SOURCE ALLOCATION BASED ON ATMOSPHERIC TRANSPORT MODELLING
OF RADIONUCLIDE PLUMES: CHALLENGES AND NEW DEVELOPMENTS

Year
2023
Author(s)
Jolanta Kusmierczyk-Michulec - Comprehensive Nuclear-Test-Ban Treaty Organization
Robin Schoemaker - CTBTO
Anne Tipka - CTBTO
Yuichi KIJIMA - CTBTO
Boxue LIU - CTBTO
Martin Kalinowski - CTBTO
File Attachment
Abstract
Identifying the source of radioactive detections at the International Monitoring System (IMS) stations is both challenging and central to the CTBTO mandate. Atmospheric Transport Modelling (ATM) calculations provide the link between IMS radionuclide detections and a potential source of emissions, including atmospheric, underground, and underwater nuclear explosions.
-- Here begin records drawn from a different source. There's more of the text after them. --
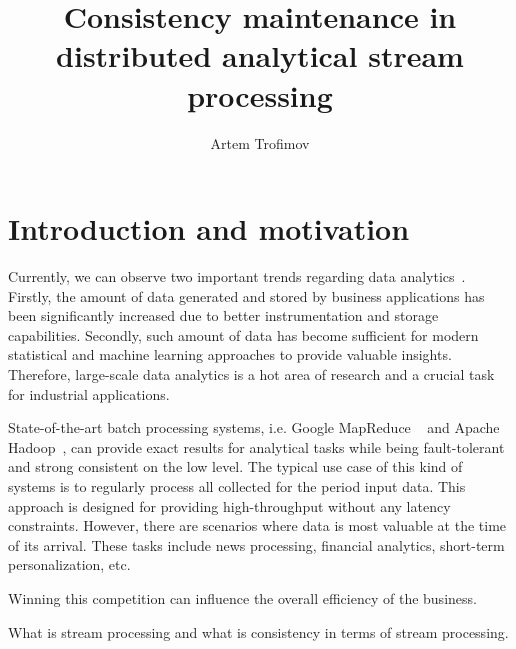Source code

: \documentclass{llncs}
\begin{document}
\title {Consistency maintenance in distributed analytical stream processing}
\author{Artem Trofimov}

\maketitle

\begin{abstract}

\end {abstract}

\section {Introduction and motivation}
Currently, we can observe two important trends regarding data analytics~\cite{Zou:2010:SRQ:1920841.1921012}. Firstly, the amount of data generated and stored by business applications has been significantly increased due to better instrumentation and storage capabilities. Secondly, such amount of data has become sufficient for modern statistical and machine learning approaches to provide valuable insights. Therefore, large-scale data analytics is a hot area of research and a crucial task for industrial applications.

State-of-the-art batch processing systems, i.e. Google MapReduce ~\cite{Dean:2008:MSD:1327452.1327492} and Apache Hadoop~\cite{hadoop2009hadoop}, can provide exact results for analytical tasks while being fault-tolerant and strong consistent on the low level. The typical use case of this kind of systems is to regularly process all collected for the period input data. This approach is designed for providing high-throughput without any latency constraints. However, there are scenarios where data is most valuable at the time of its arrival. These tasks include news processing, financial analytics, short-term personalization, etc.

Winning this competition can influence the overall efficiency of the business. 

What is stream processing and what is consistency in terms of stream processing.
\end{document}
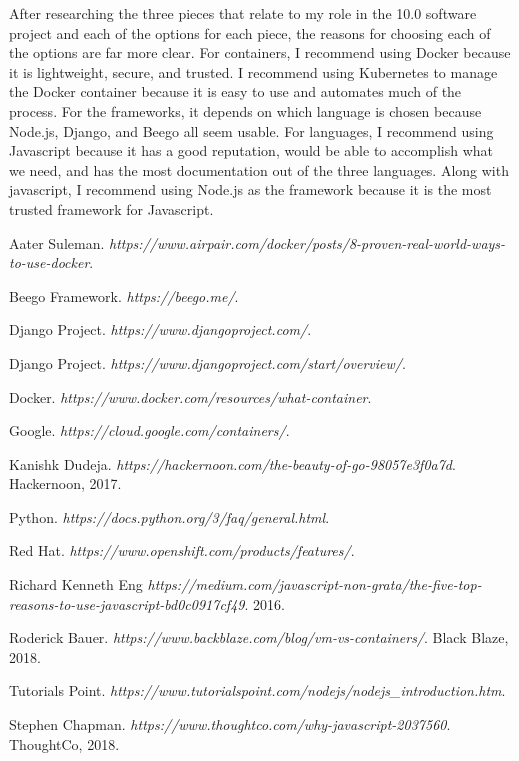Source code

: \documentclass[letterpaper,10pt,draftclsnofoot,onecolumn,]{article}
\begin{document}
After researching the three pieces that relate to my role in the 10.0 software project and each of the options for each piece, the reasons for choosing each of the options are far more clear. For containers, I recommend using Docker because it is lightweight, secure, and trusted. I recommend using Kubernetes to manage the Docker container because it is easy to use and automates much of the process. For the frameworks, it depends on which language is chosen because Node.js, Django, and Beego all seem usable. For languages, I recommend using Javascript because it has a good reputation, would be able to accomplish what we need, and has the most documentation out of the three languages. Along with javascript, I recommend using Node.js as the framework because it is the most trusted framework for Javascript.

\pagebreak
\begin{thebibliography}{9}

Aater Suleman.
\textit{https://www.airpair.com/docker/posts/8-proven-real-world-ways-to-use-docker}. 

Beego Framework.
\textit{https://beego.me/}.

Django Project.
\textit{https://www.djangoproject.com/}. 

Django Project.
\textit{https://www.djangoproject.com/start/overview/}. 

Docker. 
\textit{https://www.docker.com/resources/what-container}. 

Google.
\textit{https://cloud.google.com/containers/}.

Kanishk Dudeja.
\textit{https://hackernoon.com/the-beauty-of-go-98057e3f0a7d}.
Hackernoon, 2017.

Python.
\textit{https://docs.python.org/3/faq/general.html}.

Red Hat.
\textit{https://www.openshift.com/products/features/}.

Richard Kenneth Eng
\textit{https://medium.com/javascript-non-grata/the-five-top-reasons-to-use-javascript-bd0c0917cf49}.
2016.

Roderick Bauer. 
\textit{https://www.backblaze.com/blog/vm-vs-containers/}. 
Black Blaze, 2018.

Tutorials Point.
\textit{https://www.tutorialspoint.com/nodejs/nodejs_introduction.htm}.

Stephen Chapman.
\textit{https://www.thoughtco.com/why-javascript-2037560}.
ThoughtCo, 2018.


\end{thebibliography}
\end{document}
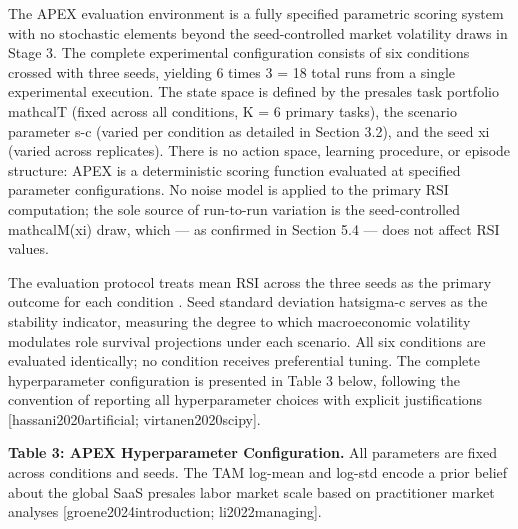 \documentclass[10pt, conference]{IEEEtran}
\begin{document}
\label{sec:evaluation_environment_and_experimental_}

The APEX evaluation environment is a fully specified parametric scoring system with no stochastic elements beyond the seed-controlled market volatility draws in Stage 3. The complete experimental configuration consists of six conditions crossed with three seeds, yielding 6 times 3 = 18 total runs from a single experimental execution. The state space is defined by the presales task portfolio mathcalT (fixed across all conditions, K = 6 primary tasks), the scenario parameter s-c (varied per condition as detailed in Section 3.2), and the seed xi (varied across replicates). There is no action space, learning procedure, or episode structure: APEX is a deterministic scoring function evaluated at specified parameter configurations. No noise model is applied to the primary RSI computation; the sole source of run-to-run variation is the seed-controlled mathcalM(xi) draw, which --- as confirmed in Section 5.4 --- does not affect RSI values.

The evaluation protocol treats mean RSI across the three seeds as the primary outcome for each condition \cite{wiser2021expert}. Seed standard deviation hatsigma-c serves as the stability indicator, measuring the degree to which macroeconomic volatility modulates role survival projections under each scenario. All six conditions are evaluated identically; no condition receives preferential tuning. The complete hyperparameter configuration is presented in Table 3 below, following the convention of reporting all hyperparameter choices with explicit justifications [hassani2020artificial; virtanen2020scipy].

\textbf{Table 3: APEX Hyperparameter Configuration.} All parameters are fixed across conditions and seeds. The TAM log-mean and log-std encode a prior belief about the global SaaS presales labor market scale based on practitioner market analyses [groene2024introduction; li2022managing].
\end{document}
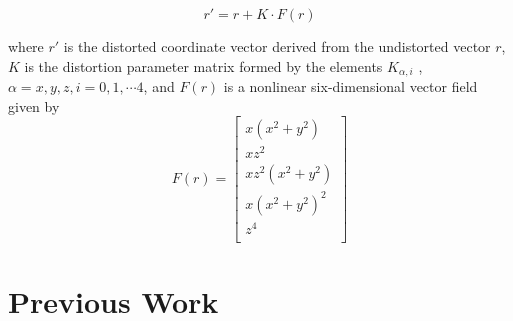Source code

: \begin{equation}
  r' = r + K \cdot F(r)
\end{equation}

where $r'$ is the distorted coordinate vector derived from the undistorted vector $r$, $K$ is the distortion parameter matrix formed by the elements $K_{α,i}$ , $\alpha = x, y, z, i = 0,1,\cdots 4$, and $F(r)$ is a nonlinear six-dimensional vector field given by
\begin{equation}
  F(r) = 
  \begin{bmatrix}
    x(x^2 + y^2) \\
    xz^2 \\
    xz^2(x^2 + y^2) \\
    x(x^2 + y^2)^2 \\
    z^4 \\
  \end{bmatrix} 
\end{equation}

\section{Previous Work}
The additional challenge related to source localization is that both remote and nearby sources might contribute to an elevated level of radionuclide detected at an IMS station. In case of radioxenon, this challenge is magnified by the presence of a radioxenon background from known sources. Radioxenon can be produced either during a nuclear explosion (forming an important tracer to prove the nuclear character of an explosion) or be emitted by nuclear facilities. The regular operational releases of radioxenon from nuclear installations contribute significantly to both the global and regional background. In the Northern Hemisphere radioxenon background at most of the IMS stations is dominated by the contribution of nuclear power plants. For some stations, simulated concentrations above the detection limit may include observable contributions from up to 19 different sources per daily sample (samples are sensitive to 80 or more possible sources of radioxenon). Thus, understanding the radioxenon background at the radionuclide stations of the IMS network is vital for improving the verification capability of the CTBTO. This presentation provides an overview of the new developments aimed at improving the source allocation method e.g., using the ensemble modelling for the backward ATM, more accurate estimation of radioxenon background or a method for identifying samples associated with the same release event.